A line belongs in the answer if it contains "time"; copy every such line from the entries below.

Stored data entries
---------------
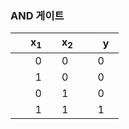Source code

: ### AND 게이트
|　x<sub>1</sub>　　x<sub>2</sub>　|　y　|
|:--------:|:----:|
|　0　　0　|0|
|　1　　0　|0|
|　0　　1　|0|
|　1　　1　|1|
---------------
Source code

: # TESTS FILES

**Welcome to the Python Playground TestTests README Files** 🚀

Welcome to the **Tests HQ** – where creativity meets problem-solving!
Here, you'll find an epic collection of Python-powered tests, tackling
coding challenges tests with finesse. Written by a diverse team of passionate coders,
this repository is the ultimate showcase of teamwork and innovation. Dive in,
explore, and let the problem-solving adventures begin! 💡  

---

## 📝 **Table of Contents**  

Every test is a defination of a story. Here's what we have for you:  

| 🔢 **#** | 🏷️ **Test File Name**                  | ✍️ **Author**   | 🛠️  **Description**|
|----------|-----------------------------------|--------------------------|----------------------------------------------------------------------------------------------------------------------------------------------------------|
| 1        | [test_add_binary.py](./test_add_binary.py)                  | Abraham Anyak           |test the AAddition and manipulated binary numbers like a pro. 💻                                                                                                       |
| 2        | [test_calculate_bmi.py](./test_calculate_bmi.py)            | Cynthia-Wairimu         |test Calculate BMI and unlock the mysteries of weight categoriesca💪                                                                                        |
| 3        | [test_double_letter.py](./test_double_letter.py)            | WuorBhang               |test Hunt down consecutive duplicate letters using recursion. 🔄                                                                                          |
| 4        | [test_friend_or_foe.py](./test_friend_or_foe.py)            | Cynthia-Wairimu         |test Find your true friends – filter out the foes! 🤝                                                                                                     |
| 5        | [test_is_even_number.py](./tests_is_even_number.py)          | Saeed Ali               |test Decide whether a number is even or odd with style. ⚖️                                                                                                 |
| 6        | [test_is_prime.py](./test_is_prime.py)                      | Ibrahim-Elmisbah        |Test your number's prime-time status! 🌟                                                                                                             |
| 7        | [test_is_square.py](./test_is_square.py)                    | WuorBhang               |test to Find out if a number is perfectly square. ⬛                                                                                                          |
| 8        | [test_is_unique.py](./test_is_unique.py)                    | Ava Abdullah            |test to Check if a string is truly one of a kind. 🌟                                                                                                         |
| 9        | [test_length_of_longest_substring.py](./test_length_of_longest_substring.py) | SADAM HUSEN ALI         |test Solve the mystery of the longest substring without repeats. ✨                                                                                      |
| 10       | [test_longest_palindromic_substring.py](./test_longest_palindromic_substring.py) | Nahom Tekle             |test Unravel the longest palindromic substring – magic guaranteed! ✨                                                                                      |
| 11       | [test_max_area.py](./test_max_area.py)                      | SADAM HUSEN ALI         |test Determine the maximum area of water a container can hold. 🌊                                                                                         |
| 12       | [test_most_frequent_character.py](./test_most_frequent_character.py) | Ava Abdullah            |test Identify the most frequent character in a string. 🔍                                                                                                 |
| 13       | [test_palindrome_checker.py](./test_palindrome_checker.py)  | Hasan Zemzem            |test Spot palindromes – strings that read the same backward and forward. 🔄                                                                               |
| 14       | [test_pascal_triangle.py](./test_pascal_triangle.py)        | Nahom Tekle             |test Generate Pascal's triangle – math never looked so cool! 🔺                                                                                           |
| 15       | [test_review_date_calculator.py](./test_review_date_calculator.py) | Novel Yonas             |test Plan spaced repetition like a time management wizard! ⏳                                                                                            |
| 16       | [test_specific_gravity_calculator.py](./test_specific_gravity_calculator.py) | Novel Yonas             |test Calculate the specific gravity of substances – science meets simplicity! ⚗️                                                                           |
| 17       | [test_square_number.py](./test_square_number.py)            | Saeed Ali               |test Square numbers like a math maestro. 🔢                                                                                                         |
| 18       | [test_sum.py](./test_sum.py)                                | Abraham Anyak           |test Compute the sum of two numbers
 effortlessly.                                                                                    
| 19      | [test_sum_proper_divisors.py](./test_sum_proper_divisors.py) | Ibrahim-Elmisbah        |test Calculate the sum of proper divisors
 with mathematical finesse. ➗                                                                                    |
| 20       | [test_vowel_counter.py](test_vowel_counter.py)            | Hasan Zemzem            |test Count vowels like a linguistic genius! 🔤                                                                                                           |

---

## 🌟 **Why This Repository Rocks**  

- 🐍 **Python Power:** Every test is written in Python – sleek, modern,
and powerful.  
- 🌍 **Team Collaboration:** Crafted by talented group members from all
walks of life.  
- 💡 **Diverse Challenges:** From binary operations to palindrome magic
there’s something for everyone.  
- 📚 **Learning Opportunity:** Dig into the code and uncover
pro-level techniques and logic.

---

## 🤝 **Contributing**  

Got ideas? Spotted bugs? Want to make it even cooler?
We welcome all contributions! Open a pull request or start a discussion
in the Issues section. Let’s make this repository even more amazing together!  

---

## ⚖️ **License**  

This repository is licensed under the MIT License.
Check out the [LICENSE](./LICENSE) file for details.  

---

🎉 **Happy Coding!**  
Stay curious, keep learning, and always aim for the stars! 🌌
---------------
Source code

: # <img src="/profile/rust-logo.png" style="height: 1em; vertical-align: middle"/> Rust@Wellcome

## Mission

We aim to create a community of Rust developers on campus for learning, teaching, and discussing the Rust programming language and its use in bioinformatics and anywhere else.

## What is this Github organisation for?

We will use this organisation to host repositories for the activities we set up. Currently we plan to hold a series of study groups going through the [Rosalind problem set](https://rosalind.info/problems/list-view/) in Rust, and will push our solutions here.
---------------
*Answer to the exercise:*
| 6        | [test_is_prime.py](./test_is_prime.py)                      | Ibrahim-Elmisbah        |Test your number's prime-time status! 🌟                                                                                                             |
| 15       | [test_review_date_calculator.py](./test_review_date_calculator.py) | Novel Yonas             |test Plan spaced repetition like a time management wizard! ⏳                                                                                            |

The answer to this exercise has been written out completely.